Limitations & Future Work

  1. Sufficient experiments are only conducted on CIFAR-10; verification on larger-scale datasets (such as ImageNet) is needed.
  2. Currently limited to two models; combinations of three or more heterogeneous models can be explored.
  3. The use of pre-trained models (ImageNet-1K) makes the evaluation of large models somewhat unfair.
  4. There is a lack of visual analysis and interpretability for the synthetic images.
  5. Integrating HMDC with other condensation paradigms, like trajectory matching, represents a promising future direction.
  • Core paradigms of dataset condensation include gradient matching (DC, IDC, DREAM) and distribution matching (CAFE, IDM).
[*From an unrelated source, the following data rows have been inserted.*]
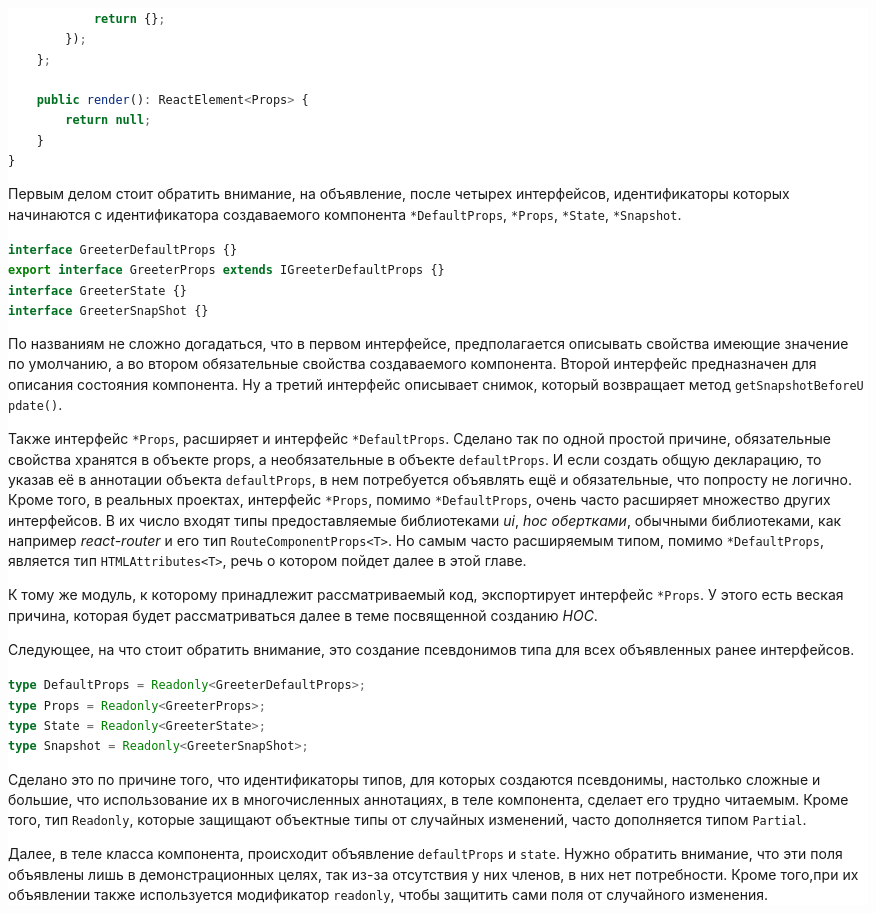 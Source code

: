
 ```typescript
            return {};
        });
    };

    public render(): ReactElement<Props> {
        return null;
    }
}
```

Первым делом стоит обратить внимание, на объявление, после четырех интерфейсов, идентификаторы которых начинаются с идентификатора создаваемого компонента `*DefaultProps`, `*Props`, `*State`, `*Snapshot`.

```typescript
interface GreeterDefaultProps {}
export interface GreeterProps extends IGreeterDefaultProps {}
interface GreeterState {}
interface GreeterSnapShot {}
```

По названиям не сложно догадаться, что в первом интерфейсе, предполагается описывать свойства имеющие значение по умолчанию, а во втором обязательные свойства создаваемого компонента. Второй интерфейс предназначен для описания состояния компонента. Ну а третий интерфейс описывает снимок, который возвращает метод `getSnapshotBeforeUpdate()`.

Также интерфейс `*Props`, расширяет и интерфейс `*DefaultProps`. Сделано так по одной простой причине, обязательные свойства хранятся в объекте props, а необязательные в объекте `defaultProps`. И если создать общую декларацию, то указав её в аннотации объекта `defaultProps`, в нем потребуется объявлять ещё и обязательные, что попросту не логично. Кроме того, в реальных проектах, интерфейс `*Props`, помимо `*DefaultProps`, очень часто расширяет множество других интерфейсов. В их число входят типы предоставляемые библиотеками _ui_, _hoc обертками_, обычными библиотеками, как например _react-router_ и его тип `RouteComponentProps<T>`. Но самым часто расширяемым типом, помимо `*DefaultProps`, является тип `HTMLAttributes<T>`, речь о котором пойдет далее в этой главе.

К тому же модуль, к которому принадлежит рассматриваемый код, экспортирует интерфейс `*Props`. У этого есть веская причина, которая будет рассматриваться далее в теме посвященной созданию _HOC_.

Следующее, на что стоит обратить внимание, это создание псевдонимов типа для всех объявленных ранее интерфейсов.

```typescript
type DefaultProps = Readonly<GreeterDefaultProps>;
type Props = Readonly<GreeterProps>;
type State = Readonly<GreeterState>;
type Snapshot = Readonly<GreeterSnapShot>;
```

Сделано это по причине того, что идентификаторы типов, для которых создаются псевдонимы, настолько сложные и большие, что использование их в многочисленных аннотациях, в теле компонента, сделает его трудно читаемым. Кроме того, тип `Readonly`, которые защищают объектные типы от случайных изменений, часто дополняется типом `Partial`.

Далее, в теле класса компонента, происходит объявление `defaultProps` и `state`. Нужно обратить внимание, что эти поля объявлены лишь в демонстрационных целях, так из-за отсутствия у них членов, в них нет потребности. Кроме того,при их объявлении также используется модификатор `readonly`, чтобы защитить сами поля от случайного изменения.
This work adds heterogeneous model constraints based on gradient matching.
  • Knowledge distillation is repurposed from "large model teaching small model" to "reducing the semantic distance between two models."
  • Gradient balancing methods in multi-task learning inspired the design of GBM.

Rating

Metric Rating (1-5) Description
Novelty 4 First to propose model-agnostic dataset condensation; the heterogeneous model strategy is novel.
Technical Depth 4 The combined design of GBM + SSD + MD is reasonable and effectively addresses the practical issue.
Experimental Thoroughness 3.5 Experiments are only on CIFAR-10; although model coverage is broad, the dataset is single.
Practicality 4 Resolves the core practicality issue of dataset condensation.
Overall 4 A significant contribution to the field of dataset condensation, worthy of attention.